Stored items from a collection
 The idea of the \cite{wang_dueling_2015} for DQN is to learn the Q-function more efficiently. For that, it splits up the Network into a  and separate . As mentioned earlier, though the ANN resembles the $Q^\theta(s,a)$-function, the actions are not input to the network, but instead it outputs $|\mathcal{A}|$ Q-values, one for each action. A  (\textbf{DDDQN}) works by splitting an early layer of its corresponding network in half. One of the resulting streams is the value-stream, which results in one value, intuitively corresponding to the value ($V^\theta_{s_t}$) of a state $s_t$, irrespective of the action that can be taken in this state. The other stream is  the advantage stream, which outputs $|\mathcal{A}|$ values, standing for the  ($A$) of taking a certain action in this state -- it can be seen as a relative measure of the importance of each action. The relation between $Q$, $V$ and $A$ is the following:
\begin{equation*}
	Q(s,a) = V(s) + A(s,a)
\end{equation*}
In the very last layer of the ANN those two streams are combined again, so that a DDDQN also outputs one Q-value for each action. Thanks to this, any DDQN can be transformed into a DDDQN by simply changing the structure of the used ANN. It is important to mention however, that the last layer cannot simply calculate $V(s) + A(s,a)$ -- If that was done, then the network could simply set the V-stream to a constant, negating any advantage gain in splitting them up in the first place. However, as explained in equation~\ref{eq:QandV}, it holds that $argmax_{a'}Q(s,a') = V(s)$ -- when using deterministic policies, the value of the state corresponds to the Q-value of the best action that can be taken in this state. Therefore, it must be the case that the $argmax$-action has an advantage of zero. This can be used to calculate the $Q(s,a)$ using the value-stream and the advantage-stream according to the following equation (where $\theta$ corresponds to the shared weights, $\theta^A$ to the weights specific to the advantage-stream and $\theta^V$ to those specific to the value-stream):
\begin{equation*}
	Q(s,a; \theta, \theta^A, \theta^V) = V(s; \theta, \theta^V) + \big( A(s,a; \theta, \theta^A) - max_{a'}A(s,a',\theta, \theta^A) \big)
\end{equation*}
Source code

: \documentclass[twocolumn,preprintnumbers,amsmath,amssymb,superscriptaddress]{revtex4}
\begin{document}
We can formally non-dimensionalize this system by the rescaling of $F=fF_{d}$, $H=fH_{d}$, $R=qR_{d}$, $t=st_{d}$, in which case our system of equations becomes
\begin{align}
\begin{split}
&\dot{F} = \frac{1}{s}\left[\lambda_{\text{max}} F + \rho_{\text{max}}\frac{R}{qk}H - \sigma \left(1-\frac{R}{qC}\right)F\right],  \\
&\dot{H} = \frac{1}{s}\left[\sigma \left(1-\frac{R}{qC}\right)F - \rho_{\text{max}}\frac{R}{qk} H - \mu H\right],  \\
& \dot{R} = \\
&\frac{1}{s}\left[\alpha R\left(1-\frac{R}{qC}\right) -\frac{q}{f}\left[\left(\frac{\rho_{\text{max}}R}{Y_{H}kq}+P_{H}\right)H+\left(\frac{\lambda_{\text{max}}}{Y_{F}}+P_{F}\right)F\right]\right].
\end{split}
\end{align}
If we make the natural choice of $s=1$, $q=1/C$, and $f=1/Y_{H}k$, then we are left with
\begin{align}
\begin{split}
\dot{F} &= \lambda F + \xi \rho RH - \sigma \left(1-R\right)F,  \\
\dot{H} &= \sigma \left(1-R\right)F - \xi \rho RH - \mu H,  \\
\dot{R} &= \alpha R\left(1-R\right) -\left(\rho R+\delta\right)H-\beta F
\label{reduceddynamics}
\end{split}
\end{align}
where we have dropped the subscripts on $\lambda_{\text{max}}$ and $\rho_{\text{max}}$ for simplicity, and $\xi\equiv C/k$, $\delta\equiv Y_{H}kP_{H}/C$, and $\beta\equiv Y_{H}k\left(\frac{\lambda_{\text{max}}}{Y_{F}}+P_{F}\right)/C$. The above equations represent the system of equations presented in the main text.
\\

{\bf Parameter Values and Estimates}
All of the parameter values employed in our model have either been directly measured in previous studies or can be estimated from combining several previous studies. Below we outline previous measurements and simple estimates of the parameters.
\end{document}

**INSTRUCTIONS TO FOLLOW:** Show the lines of the data that hold the word "layer".

**TASK RESPONSE:**
 The idea of the \cite{wang_dueling_2015} for DQN is to learn the Q-function more efficiently. For that, it splits up the Network into a  and separate . As mentioned earlier, though the ANN resembles the $Q^\theta(s,a)$-function, the actions are not input to the network, but instead it outputs $|\mathcal{A}|$ Q-values, one for each action. A  (\textbf{DDDQN}) works by splitting an early layer of its corresponding network in half. One of the resulting streams is the value-stream, which results in one value, intuitively corresponding to the value ($V^\theta_{s_t}$) of a state $s_t$, irrespective of the action that can be taken in this state. The other stream is  the advantage stream, which outputs $|\mathcal{A}|$ values, standing for the  ($A$) of taking a certain action in this state -- it can be seen as a relative measure of the importance of each action. The relation between $Q$, $V$ and $A$ is the following:
In the very last layer of the ANN those two streams are combined again, so that a DDDQN also outputs one Q-value for each action. Thanks to this, any DDQN can be transformed into a DDDQN by simply changing the structure of the used ANN. It is important to mention however, that the last layer cannot simply calculate $V(s) + A(s,a)$ -- If that was done, then the network could simply set the V-stream to a constant, negating any advantage gain in splitting them up in the first place. However, as explained in equation~\ref{eq:QandV}, it holds that $argmax_{a'}Q(s,a') = V(s)$ -- when using deterministic policies, the value of the state corresponds to the Q-value of the best action that can be taken in this state. Therefore, it must be the case that the $argmax$-action has an advantage of zero. This can be used to calculate the $Q(s,a)$ using the value-stream and the advantage-stream according to the following equation (where $\theta$ corresponds to the shared weights, $\theta^A$ to the weights specific to the advantage-stream and $\theta^V$ to those specific to the value-stream):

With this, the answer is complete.